What the exercise asks.
This exercise calls for every line of the data below with the string "carpetas" in it.

Dataset records.

------------------------------------------------------------

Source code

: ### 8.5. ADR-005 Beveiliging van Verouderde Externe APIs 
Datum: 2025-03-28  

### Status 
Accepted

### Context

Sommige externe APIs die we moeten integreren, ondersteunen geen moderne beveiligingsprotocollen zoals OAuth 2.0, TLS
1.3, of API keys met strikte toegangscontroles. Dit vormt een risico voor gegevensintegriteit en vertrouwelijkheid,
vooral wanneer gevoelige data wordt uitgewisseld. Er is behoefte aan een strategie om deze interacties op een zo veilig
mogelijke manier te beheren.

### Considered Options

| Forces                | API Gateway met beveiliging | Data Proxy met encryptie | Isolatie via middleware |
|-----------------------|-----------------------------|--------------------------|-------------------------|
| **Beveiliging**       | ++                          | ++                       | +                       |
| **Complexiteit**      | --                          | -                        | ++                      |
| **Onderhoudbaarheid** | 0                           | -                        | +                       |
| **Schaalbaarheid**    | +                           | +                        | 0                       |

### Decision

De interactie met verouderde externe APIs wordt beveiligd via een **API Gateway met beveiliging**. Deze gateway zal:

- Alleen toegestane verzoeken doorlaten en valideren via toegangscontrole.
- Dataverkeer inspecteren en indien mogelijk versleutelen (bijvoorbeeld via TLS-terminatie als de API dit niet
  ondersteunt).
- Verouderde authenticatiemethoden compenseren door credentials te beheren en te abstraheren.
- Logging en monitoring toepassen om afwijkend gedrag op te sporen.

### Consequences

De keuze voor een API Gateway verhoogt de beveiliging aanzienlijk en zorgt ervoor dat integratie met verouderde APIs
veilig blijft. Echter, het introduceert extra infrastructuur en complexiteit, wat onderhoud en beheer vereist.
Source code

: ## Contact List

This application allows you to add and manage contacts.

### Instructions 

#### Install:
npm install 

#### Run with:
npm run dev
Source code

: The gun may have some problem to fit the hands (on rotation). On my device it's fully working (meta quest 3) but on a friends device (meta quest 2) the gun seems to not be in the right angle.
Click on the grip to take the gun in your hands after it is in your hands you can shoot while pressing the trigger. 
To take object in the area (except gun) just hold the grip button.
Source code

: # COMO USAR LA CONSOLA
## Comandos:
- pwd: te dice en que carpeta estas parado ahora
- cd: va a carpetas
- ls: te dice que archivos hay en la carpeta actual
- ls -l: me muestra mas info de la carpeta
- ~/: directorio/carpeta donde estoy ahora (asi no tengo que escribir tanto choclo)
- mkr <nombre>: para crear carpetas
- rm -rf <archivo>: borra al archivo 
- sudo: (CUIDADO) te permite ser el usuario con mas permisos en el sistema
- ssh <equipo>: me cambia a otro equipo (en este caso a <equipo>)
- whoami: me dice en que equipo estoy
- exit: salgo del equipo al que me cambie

------------------------------------------------------------

Response below.
- cd: va a carpetas
- mkr <nombre>: para crear carpetas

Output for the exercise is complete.